Problem:
In the lines below, look for "Cross". Copy each line where it appears.

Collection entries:
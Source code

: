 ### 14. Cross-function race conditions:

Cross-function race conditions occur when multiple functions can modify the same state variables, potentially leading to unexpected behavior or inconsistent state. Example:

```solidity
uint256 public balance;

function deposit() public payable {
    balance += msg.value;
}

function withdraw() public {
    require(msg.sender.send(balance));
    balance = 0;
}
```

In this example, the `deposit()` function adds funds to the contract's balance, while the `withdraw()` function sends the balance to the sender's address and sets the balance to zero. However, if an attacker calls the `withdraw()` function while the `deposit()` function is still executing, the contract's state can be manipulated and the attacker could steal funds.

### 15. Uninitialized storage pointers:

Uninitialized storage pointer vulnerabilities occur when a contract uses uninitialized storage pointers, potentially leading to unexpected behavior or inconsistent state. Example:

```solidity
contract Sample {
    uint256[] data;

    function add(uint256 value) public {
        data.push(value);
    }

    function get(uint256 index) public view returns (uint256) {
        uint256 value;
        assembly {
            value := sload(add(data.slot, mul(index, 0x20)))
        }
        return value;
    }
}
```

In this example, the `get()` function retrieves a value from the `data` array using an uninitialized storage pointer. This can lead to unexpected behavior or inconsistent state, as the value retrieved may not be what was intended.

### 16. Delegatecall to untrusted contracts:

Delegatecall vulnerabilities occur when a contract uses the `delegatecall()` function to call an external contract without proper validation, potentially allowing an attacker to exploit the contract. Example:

* * *

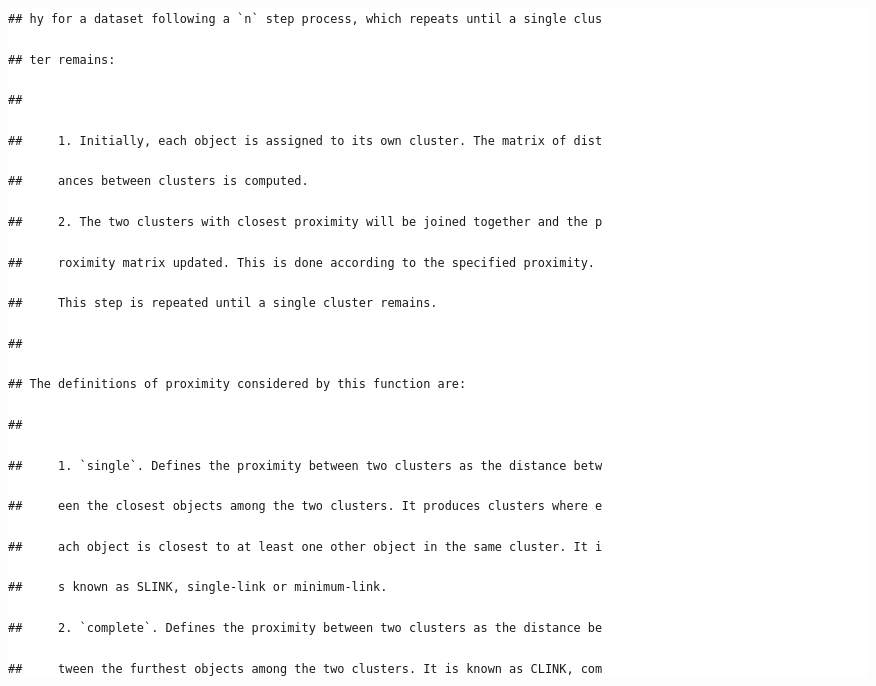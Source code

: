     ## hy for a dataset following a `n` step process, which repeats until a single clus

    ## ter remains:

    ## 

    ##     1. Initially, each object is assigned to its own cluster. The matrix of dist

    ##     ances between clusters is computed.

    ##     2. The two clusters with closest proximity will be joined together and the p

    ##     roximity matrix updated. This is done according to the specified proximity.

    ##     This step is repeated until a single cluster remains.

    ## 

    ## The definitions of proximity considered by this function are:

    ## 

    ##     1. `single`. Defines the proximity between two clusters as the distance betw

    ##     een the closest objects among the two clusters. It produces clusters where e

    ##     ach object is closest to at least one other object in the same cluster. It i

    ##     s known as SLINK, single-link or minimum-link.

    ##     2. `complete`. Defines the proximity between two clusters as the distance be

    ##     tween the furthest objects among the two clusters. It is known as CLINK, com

The completed task:
: ### 14. Cross-function race conditions:
Cross-function race conditions occur when multiple functions can modify the same state variables, potentially leading to unexpected behavior or inconsistent state. Example:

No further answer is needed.